Paffrath then describes what happened in a way that tells us he never drove a vehicle with no power steering without him being explicit about that. The YouTuber stated that “the car steering column had completely frozen up.” He immediately corrects that, noting that “it was almost as if the steering wheel was locked, but if you pushed hard enough, you could still turn the wheel.” Precisely like a car without power steering behaves: you only get to turn the wheel more easily when the vehicle is moving.

That must be especially difficult in a vehicle that weighs up to 5,236 pounds (2,375 kilograms) and sits on Pirelli P-ZERO HL 245/35 R21 tires. If not in movement, a car weighing half as much with 17-inch wheels would already be pretty difficult to turn. In other words, that’s obviously a problem with the power steering, which suggests we should be alert to new situations in which the electric sedan presents this issue.

Paffrath said that Lucid confirmed the problem has no connection with the recall Bloomberg revealed on February 22. He also said that his car is the 214th produced by the company and that he got delivery on the third week of January 2022. That implies that Lucid did not deliver the 520 Air Dream Edition units (not 550, as Paffrath states in his video) in 2021.

The car was towed to Lucid’s facility in Torrance to be repaired. We contacted Paffrath to find out what was the issue, if his vehicle is involved with the recall, and how fast he got the Air Dream Edition back.
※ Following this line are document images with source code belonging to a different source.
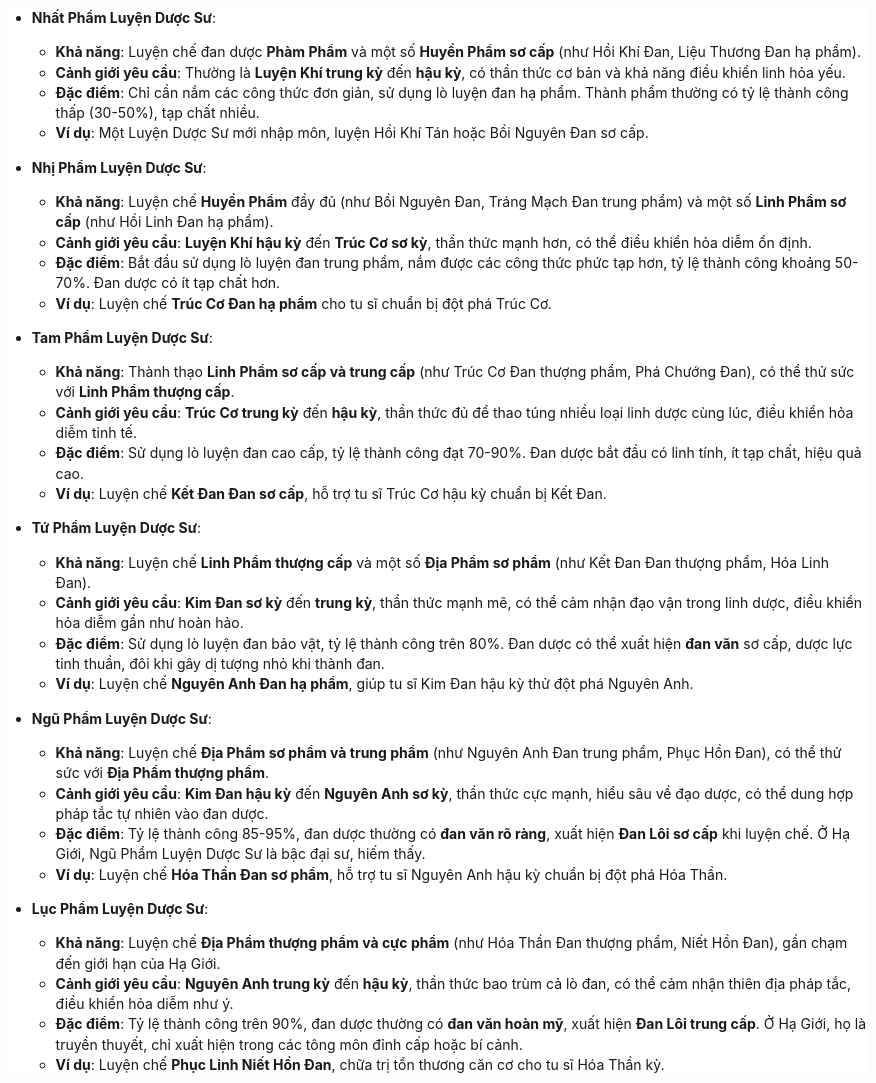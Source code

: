 - **Nhất Phẩm Luyện Dược Sư**:
  - **Khả năng**: Luyện chế đan dược **Phàm Phẩm** và một số **Huyền Phẩm sơ cấp** (như Hồi Khí Đan, Liệu Thương Đan hạ phẩm).
  - **Cảnh giới yêu cầu**: Thường là **Luyện Khí trung kỳ** đến **hậu kỳ**, có thần thức cơ bản và khả năng điều khiển linh hỏa yếu.
  - **Đặc điểm**: Chỉ cần nắm các công thức đơn giản, sử dụng lò luyện đan hạ phẩm. Thành phẩm thường có tỷ lệ thành công thấp (30-50%), tạp chất nhiều.
  - **Ví dụ**: Một Luyện Dược Sư mới nhập môn, luyện Hồi Khí Tán hoặc Bồi Nguyên Đan sơ cấp.

- **Nhị Phẩm Luyện Dược Sư**:
  - **Khả năng**: Luyện chế **Huyền Phẩm** đầy đủ (như Bồi Nguyên Đan, Tráng Mạch Đan trung phẩm) và một số **Linh Phẩm sơ cấp** (như Hồi Linh Đan hạ phẩm).
  - **Cảnh giới yêu cầu**: **Luyện Khí hậu kỳ** đến **Trúc Cơ sơ kỳ**, thần thức mạnh hơn, có thể điều khiển hỏa diễm ổn định.
  - **Đặc điểm**: Bắt đầu sử dụng lò luyện đan trung phẩm, nắm được các công thức phức tạp hơn, tỷ lệ thành công khoảng 50-70%. Đan dược có ít tạp chất hơn.
  - **Ví dụ**: Luyện chế **Trúc Cơ Đan hạ phẩm** cho tu sĩ chuẩn bị đột phá Trúc Cơ.

- **Tam Phẩm Luyện Dược Sư**:
  - **Khả năng**: Thành thạo **Linh Phẩm sơ cấp và trung cấp** (như Trúc Cơ Đan thượng phẩm, Phá Chướng Đan), có thể thử sức với **Linh Phẩm thượng cấp**.
  - **Cảnh giới yêu cầu**: **Trúc Cơ trung kỳ** đến **hậu kỳ**, thần thức đủ để thao túng nhiều loại linh dược cùng lúc, điều khiển hỏa diễm tinh tế.
  - **Đặc điểm**: Sử dụng lò luyện đan cao cấp, tỷ lệ thành công đạt 70-90%. Đan dược bắt đầu có linh tính, ít tạp chất, hiệu quả cao.
  - **Ví dụ**: Luyện chế **Kết Đan Đan sơ cấp**, hỗ trợ tu sĩ Trúc Cơ hậu kỳ chuẩn bị Kết Đan.

- **Tứ Phẩm Luyện Dược Sư**:
  - **Khả năng**: Luyện chế **Linh Phẩm thượng cấp** và một số **Địa Phẩm sơ phẩm** (như Kết Đan Đan thượng phẩm, Hóa Linh Đan).
  - **Cảnh giới yêu cầu**: **Kim Đan sơ kỳ** đến **trung kỳ**, thần thức mạnh mẽ, có thể cảm nhận đạo vận trong linh dược, điều khiển hỏa diễm gần như hoàn hảo.
  - **Đặc điểm**: Sử dụng lò luyện đan bảo vật, tỷ lệ thành công trên 80%. Đan dược có thể xuất hiện **đan văn** sơ cấp, dược lực tinh thuần, đôi khi gây dị tượng nhỏ khi thành đan.
  - **Ví dụ**: Luyện chế **Nguyên Anh Đan hạ phẩm**, giúp tu sĩ Kim Đan hậu kỳ thử đột phá Nguyên Anh.

- **Ngũ Phẩm Luyện Dược Sư**:
  - **Khả năng**: Luyện chế **Địa Phẩm sơ phẩm và trung phẩm** (như Nguyên Anh Đan trung phẩm, Phục Hồn Đan), có thể thử sức với **Địa Phẩm thượng phẩm**.
  - **Cảnh giới yêu cầu**: **Kim Đan hậu kỳ** đến **Nguyên Anh sơ kỳ**, thần thức cực mạnh, hiểu sâu về đạo dược, có thể dung hợp pháp tắc tự nhiên vào đan dược.
  - **Đặc điểm**: Tỷ lệ thành công 85-95%, đan dược thường có **đan văn rõ ràng**, xuất hiện **Đan Lôi sơ cấp** khi luyện chế. Ở Hạ Giới, Ngũ Phẩm Luyện Dược Sư là bậc đại sư, hiếm thấy.
  - **Ví dụ**: Luyện chế **Hóa Thần Đan sơ phẩm**, hỗ trợ tu sĩ Nguyên Anh hậu kỳ chuẩn bị đột phá Hóa Thần.

- **Lục Phẩm Luyện Dược Sư**:
  - **Khả năng**: Luyện chế **Địa Phẩm thượng phẩm và cực phẩm** (như Hóa Thần Đan thượng phẩm, Niết Hồn Đan), gần chạm đến giới hạn của Hạ Giới.
  - **Cảnh giới yêu cầu**: **Nguyên Anh trung kỳ** đến **hậu kỳ**, thần thức bao trùm cả lò đan, có thể cảm nhận thiên địa pháp tắc, điều khiển hỏa diễm như ý.
  - **Đặc điểm**: Tỷ lệ thành công trên 90%, đan dược thường có **đan văn hoàn mỹ**, xuất hiện **Đan Lôi trung cấp**. Ở Hạ Giới, họ là truyền thuyết, chỉ xuất hiện trong các tông môn đỉnh cấp hoặc bí cảnh.
  - **Ví dụ**: Luyện chế **Phục Linh Niết Hồn Đan**, chữa trị tổn thương căn cơ cho tu sĩ Hóa Thần kỳ.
While that may be something easy to fix, it shows the nuisance of being an early adopter. They may rejoice from driving a “head-turner of a car” – as Paffrath puts it – but they are also the first ones to face issues that testing did not detect or that early production still did not sort out as it should.

If you are curious about the benefits and hurdles of owning a Lucid Air Dream Edition, check all 40 minutes of Paffrath’s video about that right below.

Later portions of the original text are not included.